Salvar a saúde ou salvar a economia? Nunca entrei muito nesta discussão, porque desde o início desta maldita pandemia tive a sensação de que nenhuma delas poderia ser integralmente salva dos enormes danos e que será necessário tentar limitá-los nos dois campos.

As últimas semanas vieram, infelizmente, confirmar o cenário mais temido. Na frente sanitária, passámos em setembro o milhão de mortes a nível mundial e este mês vários países já bateram os recordes de casos diários que tinham sido estabelecidos em abril e maio.
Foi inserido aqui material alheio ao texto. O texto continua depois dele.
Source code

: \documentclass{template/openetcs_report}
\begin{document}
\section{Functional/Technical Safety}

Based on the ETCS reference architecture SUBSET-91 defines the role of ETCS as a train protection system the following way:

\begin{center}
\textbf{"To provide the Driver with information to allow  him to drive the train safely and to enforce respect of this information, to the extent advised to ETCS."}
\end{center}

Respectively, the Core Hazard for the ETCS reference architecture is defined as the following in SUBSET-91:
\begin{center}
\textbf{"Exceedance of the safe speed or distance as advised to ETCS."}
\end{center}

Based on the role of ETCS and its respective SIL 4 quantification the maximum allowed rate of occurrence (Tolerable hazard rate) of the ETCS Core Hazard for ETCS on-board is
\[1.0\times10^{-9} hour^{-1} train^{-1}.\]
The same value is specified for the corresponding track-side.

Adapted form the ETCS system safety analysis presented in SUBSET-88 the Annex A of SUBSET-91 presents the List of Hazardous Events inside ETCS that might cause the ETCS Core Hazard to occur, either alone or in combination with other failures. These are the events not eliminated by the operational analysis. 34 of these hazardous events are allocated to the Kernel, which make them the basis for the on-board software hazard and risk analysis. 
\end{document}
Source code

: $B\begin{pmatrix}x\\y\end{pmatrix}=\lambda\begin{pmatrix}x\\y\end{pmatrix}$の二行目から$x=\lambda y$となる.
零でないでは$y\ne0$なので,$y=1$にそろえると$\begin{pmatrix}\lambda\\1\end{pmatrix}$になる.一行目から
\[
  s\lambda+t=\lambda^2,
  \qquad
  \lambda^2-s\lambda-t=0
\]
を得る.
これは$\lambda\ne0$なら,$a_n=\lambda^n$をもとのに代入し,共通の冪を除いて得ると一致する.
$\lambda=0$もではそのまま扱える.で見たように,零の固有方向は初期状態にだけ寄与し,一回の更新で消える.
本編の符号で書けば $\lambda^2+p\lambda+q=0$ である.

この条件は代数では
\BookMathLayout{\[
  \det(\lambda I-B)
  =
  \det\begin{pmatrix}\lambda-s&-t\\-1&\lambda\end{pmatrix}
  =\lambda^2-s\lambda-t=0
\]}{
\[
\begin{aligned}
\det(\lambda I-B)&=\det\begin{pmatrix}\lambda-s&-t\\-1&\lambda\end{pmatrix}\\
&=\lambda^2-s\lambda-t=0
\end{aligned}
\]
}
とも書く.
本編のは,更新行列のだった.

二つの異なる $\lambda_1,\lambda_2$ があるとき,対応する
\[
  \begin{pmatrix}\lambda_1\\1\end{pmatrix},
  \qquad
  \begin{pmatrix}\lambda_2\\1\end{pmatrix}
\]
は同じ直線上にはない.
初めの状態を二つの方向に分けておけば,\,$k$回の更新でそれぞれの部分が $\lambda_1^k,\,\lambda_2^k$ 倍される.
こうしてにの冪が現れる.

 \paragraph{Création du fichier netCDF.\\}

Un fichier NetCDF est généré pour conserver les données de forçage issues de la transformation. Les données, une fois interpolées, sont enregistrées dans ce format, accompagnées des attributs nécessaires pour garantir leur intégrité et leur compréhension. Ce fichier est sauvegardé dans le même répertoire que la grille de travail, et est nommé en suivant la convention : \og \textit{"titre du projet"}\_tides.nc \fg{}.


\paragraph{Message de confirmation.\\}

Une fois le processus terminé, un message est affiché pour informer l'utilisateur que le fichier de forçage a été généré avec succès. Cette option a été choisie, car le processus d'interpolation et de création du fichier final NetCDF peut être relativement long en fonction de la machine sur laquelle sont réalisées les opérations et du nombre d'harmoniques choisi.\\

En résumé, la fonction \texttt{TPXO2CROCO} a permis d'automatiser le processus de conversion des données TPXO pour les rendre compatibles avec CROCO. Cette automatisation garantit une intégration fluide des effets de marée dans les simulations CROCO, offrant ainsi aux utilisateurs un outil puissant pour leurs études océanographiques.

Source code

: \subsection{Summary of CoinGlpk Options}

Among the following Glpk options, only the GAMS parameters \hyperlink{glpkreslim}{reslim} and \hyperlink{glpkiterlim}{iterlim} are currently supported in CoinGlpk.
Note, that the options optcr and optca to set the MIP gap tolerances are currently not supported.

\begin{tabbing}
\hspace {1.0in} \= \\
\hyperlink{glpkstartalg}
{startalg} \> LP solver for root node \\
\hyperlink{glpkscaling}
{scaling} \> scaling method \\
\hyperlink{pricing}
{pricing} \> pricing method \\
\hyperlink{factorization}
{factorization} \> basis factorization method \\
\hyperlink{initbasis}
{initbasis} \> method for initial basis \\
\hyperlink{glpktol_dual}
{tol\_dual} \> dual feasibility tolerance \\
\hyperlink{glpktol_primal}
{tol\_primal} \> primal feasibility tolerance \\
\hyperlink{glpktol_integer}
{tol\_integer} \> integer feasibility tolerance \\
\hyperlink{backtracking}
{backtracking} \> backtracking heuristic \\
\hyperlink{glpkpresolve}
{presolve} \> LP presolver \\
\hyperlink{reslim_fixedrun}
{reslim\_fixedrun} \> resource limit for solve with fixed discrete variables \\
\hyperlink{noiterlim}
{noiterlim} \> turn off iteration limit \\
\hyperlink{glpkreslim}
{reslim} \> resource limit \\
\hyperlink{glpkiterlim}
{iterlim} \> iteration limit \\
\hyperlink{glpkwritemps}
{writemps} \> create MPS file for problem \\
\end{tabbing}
Portugal, sem atingir a escala trágica que assistimos na vizinha Espanha ou no outro lado do Atlântico, não escapou e já superou o patamar dos dois mil casos por dia, com a ministra da Saúde, Marta Temido, a sinalizar que devemos rapidamente atingir os três mil por dia.

O primeiro-ministro, António Costa, não teve escolha, não hesitou e reativou o Estado de Calamidade, impondo novamente restrições que tinham sido levantadas há meses. Infelizmente criou ruído sobre o assunto ao tentar tornar obrigatório o uso da aplicação Stayaway Covid, uma dose de autoritarismo que qualquer spin doctor digno dessa alcunha evitaria, pois Costa vai ter, muito provavelmente, de recuar, como já vimos.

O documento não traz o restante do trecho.